I got some new ragas from Ravi Shankar's back catalog, and as I listened there was a long sequence of slow single notes that picked up the individual drone strings as they were played over.

And it hit me how this works from the engineering standpoint. The drone strings are very high Q tuned circuits, with mechanical inputs, and the certainty that they can never get into oscillation because there is no active power input. And they are hard-limited by hitting the bridge mechanically at some amplitude. The drone-filters are driven by a very limited amount of energy being fed in, and so they take some time to build up to ringing, giving the delay of the drones in building up to limiting.

I speculate that one could buffer the straight signal, then run it into a very high-Q filter set below the edge of self oscillation, and limit this with some diodes. Probably one diode, as the sitar bridge only limits on one side. This could even be gated by an envelope watcher. You would have to build one high-Q filter per drone frequency, but this probably becomes one state variable filter per.

It's limited, as only a few drones are possible, but this might be a decent sitar-like adjunct to guitar, and not of the wandering-notches variety.
R.G.

In response to the questions in the forum - PCB Layout for Musical Effects is available from The Book Patch.

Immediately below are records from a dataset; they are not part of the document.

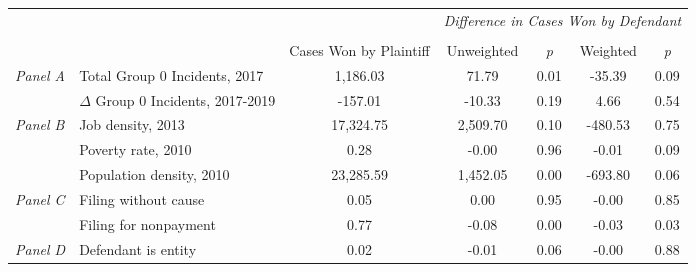 \begin{tabular}{llccccc}
\toprule
 &  & \textit{} & \multicolumn{4}{c}{\textit{Difference in Cases Won by Defendant}} \\
\cline{4-7}
\\
 &  & Cases Won by Plaintiff & Unweighted & \emph{p} & Weighted & \emph{p} \\
\midrule
\multirow[c]{2}{3cm}{\textit{Panel A}} & Total Group 0 Incidents, 2017 & 1,186.03 & 71.79 & 0.01 & -35.39 & 0.09 \\
 & $\Delta$ Group 0 Incidents, 2017-2019 & -157.01 & -10.33 & 0.19 & 4.66 & 0.54 \\
\cline{1-7}
\multirow[c]{3}{3cm}{\textit{Panel B}} & Job density, 2013 & 17,324.75 & 2,509.70 & 0.10 & -480.53 & 0.75 \\
 & Poverty rate, 2010 & 0.28 & -0.00 & 0.96 & -0.01 & 0.09 \\
 & Population density, 2010 & 23,285.59 & 1,452.05 & 0.00 & -693.80 & 0.06 \\
\cline{1-7}
\multirow[c]{2}{3cm}{\textit{Panel C}} & Filing without cause & 0.05 & 0.00 & 0.95 & -0.00 & 0.85 \\
 & Filing for nonpayment & 0.77 & -0.08 & 0.00 & -0.03 & 0.03 \\
\cline{1-7}
\textit{Panel D} & Defendant is entity & 0.02 & -0.01 & 0.06 & -0.00 & 0.88 \\
\cline{1-7}
\bottomrule
\end{tabular}
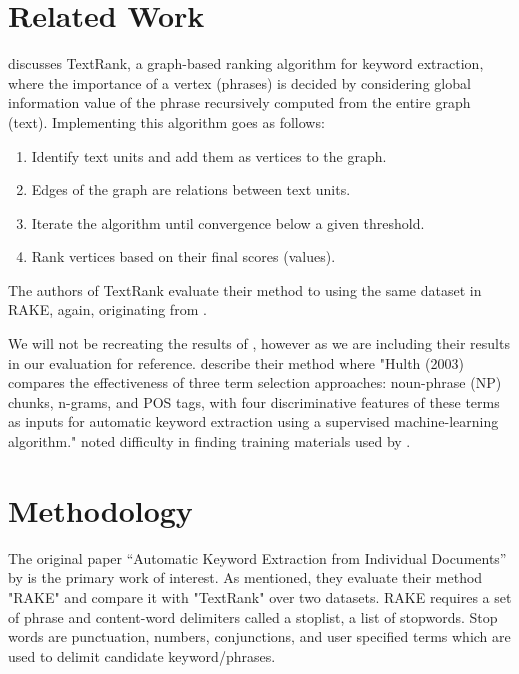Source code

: \documentclass[11pt,a4paper]{article}
\begin{document}
\section{Related Work}

\citet{4} discusses TextRank, a graph-based ranking algorithm for keyword extraction, where the importance of a vertex (phrases) is decided by considering global information value of the phrase recursively computed from the entire graph (text). Implementing this algorithm goes as follows:

\begin{enumerate}
\item Identify text units and add them as vertices to the graph.
\item Edges of the graph are relations between text units.
\item Iterate the algorithm until convergence below a given threshold. 
\item Rank vertices based on their final scores (values).
\end{enumerate}   

The authors of TextRank evaluate their method to \citet{hulth-2003-improved} using the same dataset in RAKE, again, originating from \citet{hulth-2003-improved}.

We will not be recreating the results of \citet{hulth-2003-improved}, however as we are including their results in our evaluation for reference. \citet{1} describe their method where "Hulth (2003) compares the effectiveness of three term selection approaches: noun-phrase (NP) chunks, n-grams, and POS tags, with four discriminative features of these terms as inputs for automatic keyword extraction using a supervised machine-learning algorithm." \citet{1} noted difficulty in finding training materials used by \citet{hulth-2003-improved}.    

\section{Methodology}

The original paper “Automatic Keyword Extraction from Individual Documents” by \citet{1} is the primary work of interest. As mentioned, they evaluate their method "RAKE" and compare it with "TextRank" over two datasets. RAKE requires a set of phrase and content-word delimiters called a stoplist, a list of stopwords. Stop words are punctuation, numbers, conjunctions, and user specified terms which are used to delimit candidate keyword/phrases. 
\end{document}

Search "PCB Layout" and it ought to appear.

artifus

throw in some envelope pwm too?


earthtonesaudio

How about a chromatic scale's worth of single transistor twin-T filters?  With high gain transistors and matching you'd be right on the hairy edge of oscillation anyway, and you could intentionally mis-bias them to get your hard limiting.

Mark Hammer

#3
So how do octave doublers manage to achieve something like this when you pick by the bridge?  (The jawari does too, and is a sort of wimpy Tychobrahe Octavia) I'm not disputing what you suggest (mostly because I don't know enough to be able to!).  I'm just curious about building a conceptual bridge between the two phenomena.

artifus

Quote from: earthtonesaudio on July 12, 2013, 02:16:36 PM
How about a chromatic scale's worth of single transistor twin-T filters?  With high gain transistors and matching you'd be right on the hairy edge of oscillation anyway, and you could intentionally mis-bias them to get your hard limiting.

if we're synthesizing would not cmos be quicker and cheaper? 4017/4046? envelope sweep thru pulse width and bobs yer aunites other half?

digi2t

Quote from: Mark Hammer on July 12, 2013, 02:16:55 PM
So how do octave doublers manage to achieve something like this when you pick by the bridge?  (The jawari does too, and is a sort of wimpy Tychobrahe Octavia) I'm not disputing what you suggest (mostly because I don't know enough to be able to!).  I'm just curious about building a conceptual bridge between the two phenomena.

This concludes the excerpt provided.